Automated your development environment
When MacOS have a major update every time, for example, from 10.7 to 10.8, there’s always a lot of changes with my development environments: default gcc changes, Xcode version change, and lot of others library need to re-compile, some library need to re-install using tools like “brew” or “port”
It’s really headache for me to get back to work before fix those problems. And the time to fix those dependences talk like a few hours, not a few minutes.
Recently, I am thinking to get rid of those mess with Mac OS dependence, and wanna automatic my development env in Mac OS or other OS like Windows. I have a Windows XP desktop and linux base VM, using putty from Windows to do development job at work, and also got a MacBook Pro for daily hacking or development at home. I want the same environment both in Windows & MacOS, same editor setting(vim), same ruby version ( using rvm ) and hope that I can easily reset/clone all my environment in a few minutes so that I can get back to work ASAP.
Inspire by rails-dev-box and this post, I have come up a solution.
Vagrant + Virtual Box + Chef-solo
Vagrant + Virtual Box
Vagrant using a Vagrantfile to manage virtual box, make it automatically download a specific linux base-system vary from Ubuntu, Centos, Debian, and others linux distrubution. All with a single command “vagrant up”, and in a few minutes, you got a fresh new linux base VM.
Here’s the example of setting up a Ubuntu base system with a few command in the vagrant website.
$ vagrant box add base http://files.vagrantup.com/lucid32.box
$ vagrant init
$ vagrant up
PROVISIONING
provisioning allow you to install software automatically, alter configuration file and many manual things you need to setup a VM. Vagrant support Puppet or Chef Solo as provisioning system.

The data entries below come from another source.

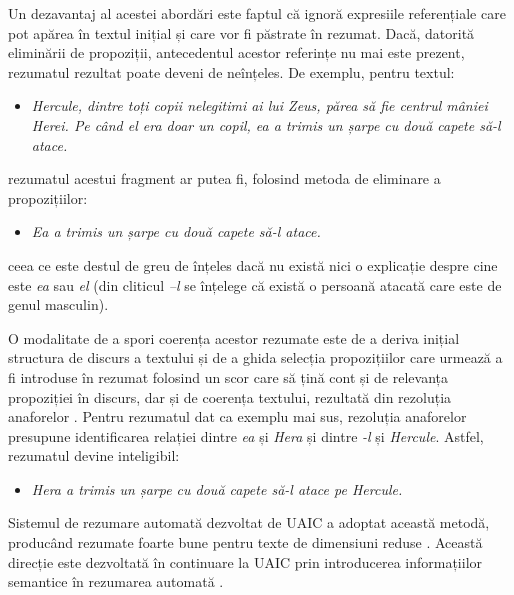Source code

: \documentclass[]{../../metanetpaper}
\begin{document}
\begin{multicols}{2}
Un dezavantaj al acestei abordări este faptul că ignoră expresiile referențiale care pot apărea în textul inițial și care vor fi păstrate în rezumat. Dacă, datorită eliminării de propoziții, antecedentul acestor referințe nu mai este prezent, rezumatul rezultat poate deveni de neînțeles. De exemplu, pentru textul:

\begin{itemize}
\item\textit{Hercule, dintre toți copii nelegitimi ai lui Zeus, părea să fie centrul mâniei Herei. Pe când el era doar un copil, ea a trimis un șarpe cu două capete să-l atace.}
\end{itemize}

\noindent 
rezumatul acestui fragment ar putea fi, folosind metoda de eliminare a propozițiilor:

\begin{itemize}
\item\textit{Ea a trimis un șarpe cu două capete să-l atace.}
\end{itemize}

\noindent
ceea ce este destul de greu de înțeles dacă nu există nici o explicație despre cine este \textit{ea} sau \textit{el} (din cliticul 
\textit{–l} se înțelege că există o persoană atacată care este de genul masculin).

O modalitate de a spori coerența acestor rezumate este de a deriva inițial structura de discurs a textului și de a ghida selecția propozițiilor care urmează a fi introduse în rezumat folosind un scor care să țină cont și de relevanța propoziției în discurs, dar și de coerența textului, rezultată din rezoluția anaforelor \cite{cristea1}. Pentru rezumatul dat ca exemplu mai sus, rezoluția anaforelor presupune identificarea relației dintre \textit{ea} și \textit{Hera} și dintre \textit{-l} și \textit{Hercule}. Astfel, rezumatul devine inteligibil:

\begin{itemize}
\item\textit{Hera a trimis un șarpe cu două capete să-l atace pe Hercule.}
\end{itemize}

Sistemul de rezumare automată dezvoltat de UAIC a adoptat această metodă, producând rezumate foarte bune pentru texte de dimensiuni reduse \cite{cristea2}. Această direcție este dezvoltată în continuare la UAIC prin introducerea informațiilor semantice în rezumarea automată \cite{trandabatRez}.


\end{multicols}
\end{document}
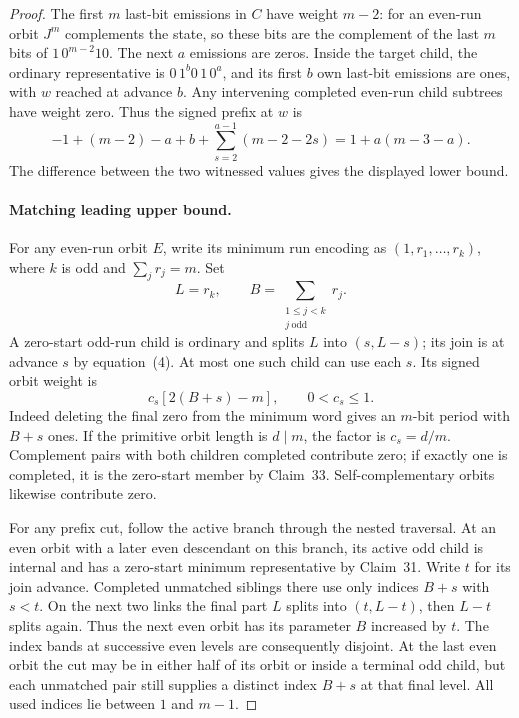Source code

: \documentclass[11pt]{article}
\begin{document}
\begin{proof}
The first \(m\) last-bit emissions in \(C\) have weight \(m-2\): for an even-run orbit \(J^m\) complements the state, so these bits are the complement of the last \(m\) bits of \(1\,0^{m-2}10\). The next \(a\) emissions are zeros. Inside the target child, the ordinary representative is \(0\,1^b0\,1\,0^a\), and its first \(b\) own last-bit emissions are ones, with \(w\) reached at advance \(b\). Any intervening completed even-run child subtrees have weight zero. Thus the signed prefix at \(w\) is
\[
   -1+(m-2)-a+b+\sum_{s=2}^{a-1}(m-2-2s)
   =1+a(m-3-a).
\]
The difference between the two witnessed values gives the displayed lower bound.

\paragraph{Matching leading upper bound.}
For any even-run orbit \(E\), write its minimum run encoding as
\((1,r_1,\ldots,r_k)\), where \(k\) is odd and \(\sum_jr_j=m\). Set
\[
   L=r_k,\qquad B=\sum_{\substack{1\le j<k\\j\ \mathrm{odd}}}r_j.
\]
A zero-start odd-run child is ordinary and splits \(L\) into \((s,L-s)\); its join is at advance \(s\) by equation~(4). At most one such child can use each \(s\). Its signed orbit weight is
\[
   c_s[2(B+s)-m],\qquad 0<c_s\le1.
\]
Indeed deleting the final zero from the minimum word gives an \(m\)-bit period with \(B+s\) ones. If the primitive orbit length is \(d\mid m\), the factor is \(c_s=d/m\). Complement pairs with both children completed contribute zero; if exactly one is completed, it is the zero-start member by Claim~33. Self-complementary orbits likewise contribute zero.

For any prefix cut, follow the active branch through the nested traversal. At an even orbit with a later even descendant on this branch, its active odd child is internal and has a zero-start minimum representative by Claim~31. Write \(t\) for its join advance. Completed unmatched siblings there use only indices \(B+s\) with \(s<t\). On the next two links the final part \(L\) splits into \((t,L-t)\), then \(L-t\) splits again. Thus the next even orbit has its parameter \(B\) increased by \(t\). The index bands at successive even levels are consequently disjoint. At the last even orbit the cut may be in either half of its orbit or inside a terminal odd child, but each unmatched pair still supplies a distinct index \(B+s\) at that final level. All used indices lie between \(1\) and \(m-1\).


\end{proof}
\end{document}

I choose chef, since it’s ruby-friendly, configuration is pure ruby, that’s a bonus!
Chef
Chef is an automation platform that transforms infrastructure into code
Chef can help install software in VM with ease using pre-defined code. The main concept on Chef is “Infrastructure as code”, all the software and it’s dependence can be coded and when it run, software can automatically installed in base-system vagrant choose, and Chef called this “cookbook”.
I choose “vim”, “git”, “mysql”, “rvm” cookbook, and cookbook dependences managed by Berkshelf ( berkshelf to cookbook, as bundler to gems ). Chef is not free, but Chef-solo is free, and Vagrant can use Chef solo to do provisionning jobs!
Where my code store
Vagrant use a share-folder concept to share file within mother-system and VMs, all my code can be checkout into this share-folder in my mother-system, this share-folder is located in the folder where you place Vagrantfile. And it’s mount under /vagrant automatically in VMs. this can have a lot of benifit, you can use you favour editor in mother system, and test code in VM, or you can use tmux/screen to login into VM, using vim/emacs to edit code and test under VM. This keep the flexibility of choosing favoured editor.
Conclution
With a single “vagrant up”, no matter what system you are using right now (vagrant support Windows, MacOS or linux), and wait a few minutes to download base-system, to automatically install vim, git, mysql-server, and other configuration with chef cookbook, the fresh built environment for development is done.
And If something go wrong, such as system crash, I can just destroy it, and re-build it with ease into a fresh new status in a few minutes.